Wout van Aert wordt stilaan een dagje ouder. Hij blies vorige maand 30 kaarsjes uit. In een openhartig interview met Het Laatste Nieuws geeft hij toe dat hij al aan het nadenken is over zijn wielerafscheid.
Voor wie begint te panikeren: Van Aert gaat nog niet meteen zijn pensioen aankondigen. Hij tekende vorige maand een uniek, levenslang contract bij Visma - Lease a Bike en hoort nog steeds bij het rijtje van allerbeste wielrenners ter wereld. Bovendien heeft hij nog wel wat koersen af te vinken van zijn verlanglijstje.
Zijn leeftijd zal hem evenwel meer en meer parten beginnen spelen. Van Aert heeft zijn fysieke top al bereikt en zal geen tien jaar meer koersen. En misschien ook geen vijf jaar meer. "Of ik stilaan al aan het einde van mijn carrière denk? Ik denk er zeker meer aan dan vijf jaar geleden, het komt stiekem toch dichterbij."
"Maar ik vind het moeilijk, ik zie mezelf nog niet echt andere dingen doen. Momenteel heb ik nog een extreme focus op waar ik mee bezig ben. Ik denk dat als het echt zover is, het zich automatisch uit zal wijzen waar mijn interesse ligt."
Het is zeker niet zo dat Van Aert na zijn wielerafscheid iets' moet' doen. Hij verdient zo'n 3.5 miljoen euro per jaar en is dus al 'binnen'. "Ik heb de luxe dat ik goed verdien op dit moment, dus ik zal niet snel in een situatie komen waarin ik om den brode iets anders zal moéten doen. Ik ga zeker de ruimte hebben om op een rustige manier het juiste te kiezen.”

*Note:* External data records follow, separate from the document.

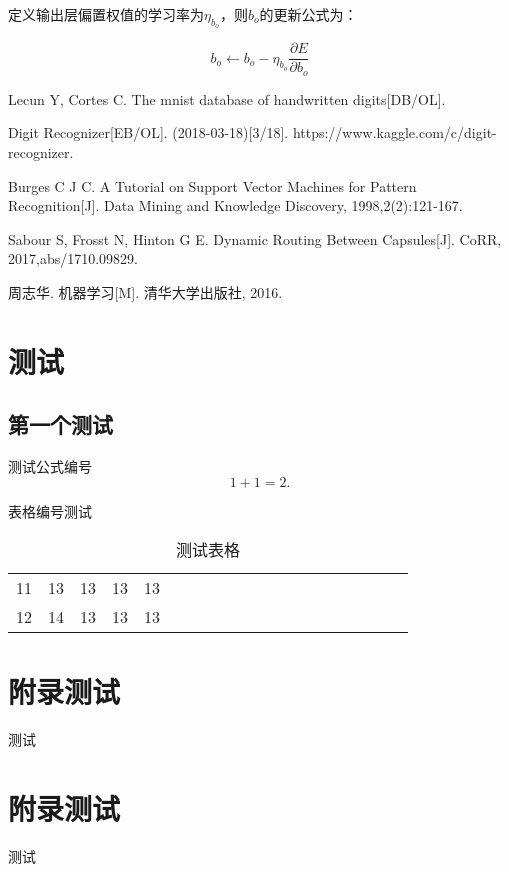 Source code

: \documentclass[forprint]{WHUBachelor}
\begin{document}
      定义输出层偏置权值的学习率为$\eta_{b_o}$，则$b_o$的更新公式为：

      \begin{equation}
        b_o\gets b_o-\eta_{b_o}\frac{\partial{E}}{\partial{b_o}}
      \end{equation}


\cleardoublepage{}
{}
\begin{thebibliography}{00}

   Lecun Y, Cortes C. The mnist database of handwritten digits[DB/OL]. 

   Digit Recognizer[EB/OL]. (2018-03-18)[3/18]. https://www.kaggle.com/c/digit-recognizer.

   Burges C J C. A Tutorial on Support Vector Machines for Pattern Recognition[J]. Data Mining and Knowledge Discovery, 1998,2(2):121-167.

   Sabour S, Frosst N, Hinton G E. Dynamic Routing Between Capsules[J]. CoRR, 2017,abs/1710.09829.

   周志华. 机器学习[M]. 清华大学出版社, 2016.
\end{thebibliography}


\appendix

\chapter{测试}

\section{第一个测试}
测试公式编号
\begin{equation}
1+1=2.
\end{equation}

表格编号测试

\begin{table}[h]
  \centering
  \caption{测试表格}
  \begin{tabular}{*{20}c}
     \hline
     11 & 13  & 13  & 13  & 13 \\
     12 & 14  & 13  & 13  & 13 \\
     \hline
   \end{tabular}
\end{table}


\chapter{附录测试}

测试

\chapter{附录测试}

测试

\cleardoublepage
\end{document}
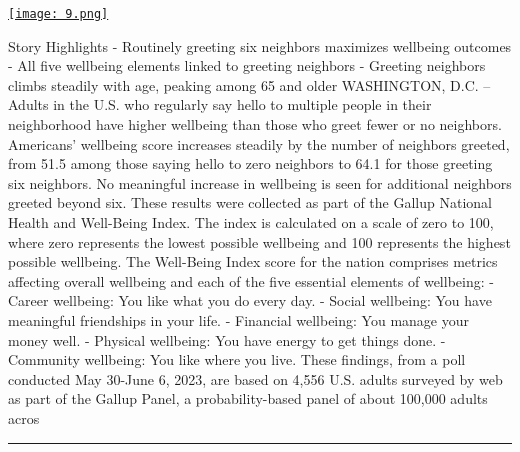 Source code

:\documentclass[10pt,a4paper]{article}
\begin{document}
\begin{minipage}[t]{0.80\linewidth}
\vspace{0pt}
\begin{multicols}{2}

    \href{https://news.gallup.com/poll/509543/saying-hello-linked-higher-wellbeing-limits.aspx?utm\_source=hackernewsletter\&utm\_medium=email\&utm\_term=fav}{
        \texttt{[image: 9.png]}
    }
  
Story Highlights
- Routinely greeting six neighbors maximizes wellbeing outcomes
- All five wellbeing elements linked to greeting neighbors
- Greeting neighbors climbs steadily with age, peaking among 65 and older
WASHINGTON, D.C. -- Adults in the U.S. who regularly say hello to multiple people in their neighborhood have higher wellbeing than those who greet fewer or no neighbors. Americans’ wellbeing score increases steadily by the number of neighbors greeted, from 51.5 among those saying hello to zero neighbors to 64.1 for those greeting six neighbors. No meaningful increase in wellbeing is seen for additional neighbors greeted beyond six.
These results were collected as part of the Gallup National Health and Well-Being Index. The index is calculated on a scale of zero to 100, where zero represents the lowest possible wellbeing and 100 represents the highest possible wellbeing. The Well-Being Index score for the nation comprises metrics affecting overall wellbeing and each of the five essential elements of wellbeing:
- Career wellbeing: You like what you do every day.
- Social wellbeing: You have meaningful friendships in your life.
- Financial wellbeing: You manage your money well.
- Physical wellbeing: You have energy to get things done.
- Community wellbeing: You like where you live.
These findings, from a poll conducted May 30-June 6, 2023, are based on 4,556 U.S. adults surveyed by web as part of the Gallup Panel, a probability-based panel of about 100,000 adults acros

\end{multicols}
\end{minipage}
\par\medskip
\noindent\textcolor{red}{\rule{\linewidth}{0.2mm}}
\end{document}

Van Aert verraste vrijdag in The Masked Zinger met zijn zangtalenten, maar een carrière in de showbizz ziet hij niet zitten. "Ik heb echt nul ambitie om op een podium te staan zingen. Ik vind het een supertof programma, wie dit bedacht heeft is een slimme mens, maar andere TV-opnames die af en toe stilgelegd worden en waar je alles zoveel keer moet overdoen, dat past niet bij hoe ik ben."
"Ik ben meer rechtuit en puur, het moet vooruitgaan. Maar het was een leuk avontuur, en zeker iets om later aan de kleinkinderen te vertellen. We zijn toevallig op familieweekend, ik denk dat Eekhoorn nog veel ter sprake zal komen.”